§ **What to do**
Using the records below, locate all lines containing "False" and return them.
[Dataset records Boundary: Start]
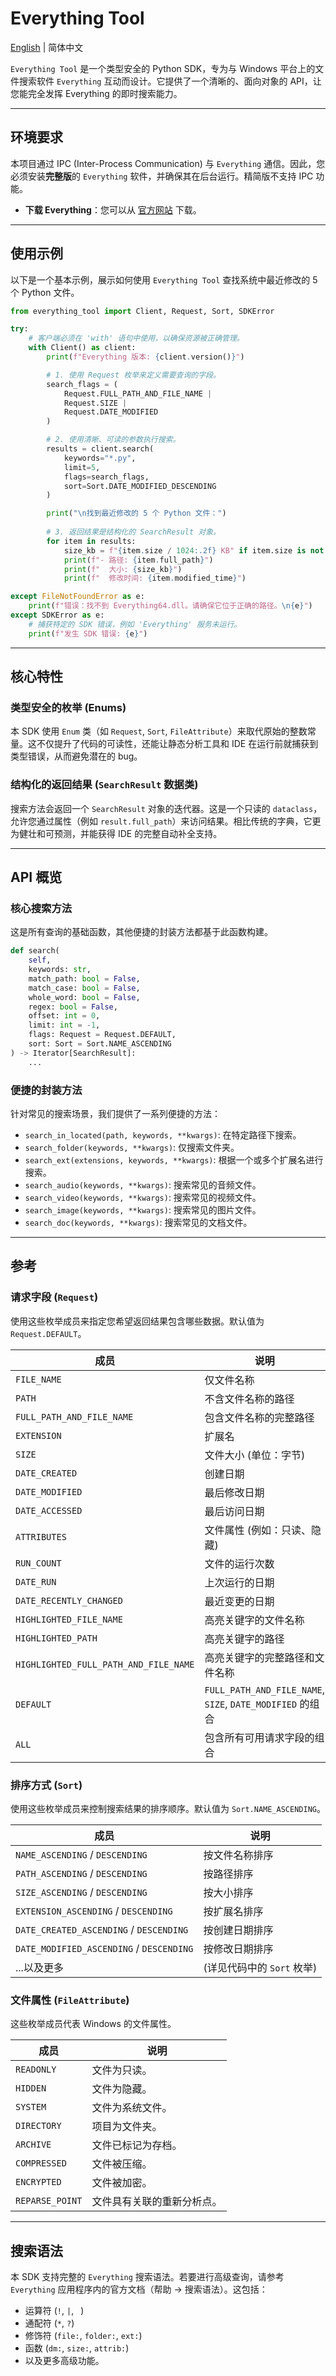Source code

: # Everything Tool

[English](https://github.com/obgnail/everything_tool/blob/master/README.md) | 简体中文

`Everything Tool` 是一个类型安全的 Python SDK，专为与 Windows 平台上的文件搜索软件 `Everything` 互动而设计。它提供了一个清晰的、面向对象的 API，让您能完全发挥 Everything 的即时搜索能力。

---

## 环境要求

本项目通过 IPC (Inter-Process Communication) 与 `Everything` 通信。因此，您必须安装**完整版**的 `Everything` 软件，并确保其在后台运行。精简版不支持 IPC 功能。

- **下载 Everything**：您可以从 [官方网站](https://www.voidtools.com/zh-cn/downloads/) 下载。

---

## 使用示例

以下是一个基本示例，展示如何使用 `Everything Tool` 查找系统中最近修改的 5 个 Python 文件。

```python
from everything_tool import Client, Request, Sort, SDKError

try:
    # 客户端必须在 'with' 语句中使用，以确保资源被正确管理。
    with Client() as client:
        print(f"Everything 版本: {client.version()}")

        # 1. 使用 Request 枚举来定义需要查询的字段。
        search_flags = (
            Request.FULL_PATH_AND_FILE_NAME | 
            Request.SIZE | 
            Request.DATE_MODIFIED
        )

        # 2. 使用清晰、可读的参数执行搜索。
        results = client.search(
            keywords="*.py", 
            limit=5, 
            flags=search_flags, 
            sort=Sort.DATE_MODIFIED_DESCENDING
        )

        print("\n找到最近修改的 5 个 Python 文件：")
        
        # 3. 返回结果是结构化的 SearchResult 对象。
        for item in results:
            size_kb = f"{item.size / 1024:.2f} KB" if item.size is not None else "N/A"
            print(f"- 路径: {item.full_path}")
            print(f"  大小: {size_kb}")
            print(f"  修改时间: {item.modified_time}")

except FileNotFoundError as e:
    print(f"错误：找不到 Everything64.dll。请确保它位于正确的路径。\n{e}")
except SDKError as e:
    # 捕获特定的 SDK 错误，例如 'Everything' 服务未运行。
    print(f"发生 SDK 错误: {e}")
```

---

## 核心特性

### 类型安全的枚举 (Enums)
本 SDK 使用 `Enum` 类（如 `Request`, `Sort`, `FileAttribute`）来取代原始的整数常量。这不仅提升了代码的可读性，还能让静态分析工具和 IDE 在运行前就捕获到类型错误，从而避免潜在的 bug。

### 结构化的返回结果 (`SearchResult` 数据类)
搜索方法会返回一个 `SearchResult` 对象的迭代器。这是一个只读的 `dataclass`，允许您通过属性（例如 `result.full_path`）来访问结果。相比传统的字典，它更为健壮和可预测，并能获得 IDE 的完整自动补全支持。

---

## API 概览

### 核心搜索方法
这是所有查询的基础函数，其他便捷的封装方法都基于此函数构建。

```python
def search(
    self,
    keywords: str,
    match_path: bool = False,
    match_case: bool = False,
    whole_word: bool = False,
    regex: bool = False,
    offset: int = 0,
    limit: int = -1,
    flags: Request = Request.DEFAULT,
    sort: Sort = Sort.NAME_ASCENDING
) -> Iterator[SearchResult]:
    ...
```

### 便捷的封装方法
针对常见的搜索场景，我们提供了一系列便捷的方法：
- `search_in_located(path, keywords, **kwargs)`: 在特定路径下搜索。
- `search_folder(keywords, **kwargs)`: 仅搜索文件夹。
- `search_ext(extensions, keywords, **kwargs)`: 根据一个或多个扩展名进行搜索。
- `search_audio(keywords, **kwargs)`: 搜索常见的音频文件。
- `search_video(keywords, **kwargs)`: 搜索常见的视频文件。
- `search_image(keywords, **kwargs)`: 搜索常见的图片文件。
- `search_doc(keywords, **kwargs)`: 搜索常见的文档文件。

---

## 参考

### 请求字段 (`Request`)
使用这些枚举成员来指定您希望返回结果包含哪些数据。默认值为 `Request.DEFAULT`。

| 成员                                  | 说明                                           |
| ------------------------------------- | ---------------------------------------------- |
| `FILE_NAME`                           | 仅文件名称                                     |
| `PATH`                                | 不含文件名称的路径                             |
| `FULL_PATH_AND_FILE_NAME`             | 包含文件名称的完整路径                         |
| `EXTENSION`                           | 扩展名                                         |
| `SIZE`                                | 文件大小 (单位：字节)                          |
| `DATE_CREATED`                        | 创建日期                                       |
| `DATE_MODIFIED`                       | 最后修改日期                                   |
| `DATE_ACCESSED`                       | 最后访问日期                                   |
| `ATTRIBUTES`                          | 文件属性 (例如：只读、隐藏)                    |
| `RUN_COUNT`                           | 文件的运行次数                                 |
| `DATE_RUN`                            | 上次运行的日期                                 |
| `DATE_RECENTLY_CHANGED`               | 最近变更的日期                                 |
| `HIGHLIGHTED_FILE_NAME`               | 高亮关键字的文件名称                           |
| `HIGHLIGHTED_PATH`                    | 高亮关键字的路径                               |
| `HIGHLIGHTED_FULL_PATH_AND_FILE_NAME` | 高亮关键字的完整路径和文件名称                 |
| `DEFAULT`                             | `FULL_PATH_AND_FILE_NAME`, `SIZE`, `DATE_MODIFIED` 的组合 |
| `ALL`                                 | 包含所有可用请求字段的组合                     |

### 排序方式 (`Sort`)
使用这些枚举成员来控制搜索结果的排序顺序。默认值为 `Sort.NAME_ASCENDING`。

| 成员                        | 说明                 |
| ----------------------------- | -------------------- |
| `NAME_ASCENDING` / `DESCENDING` | 按文件名称排序       |
| `PATH_ASCENDING` / `DESCENDING` | 按路径排序           |
| `SIZE_ASCENDING` / `DESCENDING` | 按大小排序           |
| `EXTENSION_ASCENDING` / `DESCENDING` | 按扩展名排序         |
| `DATE_CREATED_ASCENDING` / `DESCENDING` | 按创建日期排序       |
| `DATE_MODIFIED_ASCENDING` / `DESCENDING` | 按修改日期排序       |
| ...以及更多                   | (详见代码中的 `Sort` 枚举) |

### 文件属性 (`FileAttribute`)
这些枚举成员代表 Windows 的文件属性。

| 成员                  | 说明                           |
| ----------------------- | ------------------------------ |
| `READONLY`              | 文件为只读。                   |
| `HIDDEN`                | 文件为隐藏。                   |
| `SYSTEM`                | 文件为系统文件。               |
| `DIRECTORY`             | 项目为文件夹。                 |
| `ARCHIVE`               | 文件已标记为存档。             |
| `COMPRESSED`            | 文件被压缩。                   |
| `ENCRYPTED`             | 文件被加密。                   |
| `REPARSE_POINT`         | 文件具有关联的重新分析点。     |

---

## 搜索语法

本 SDK 支持完整的 `Everything` 搜索语法。若要进行高级查询，请参考 `Everything` 应用程序内的官方文档（帮助 -> 搜索语法）。这包括：
- 运算符 (`!`, `|`, ` `)
- 通配符 (`*`, `?`)
- 修饰符 (`file:`, `folder:`, `ext:`)
- 函数 (`dm:`, `size:`, `attrib:`)
- 以及更多高级功能。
[Dataset records Boundary: End]
§ **Your solution**
    match_path: bool = False,
    match_case: bool = False,
    whole_word: bool = False,
    regex: bool = False,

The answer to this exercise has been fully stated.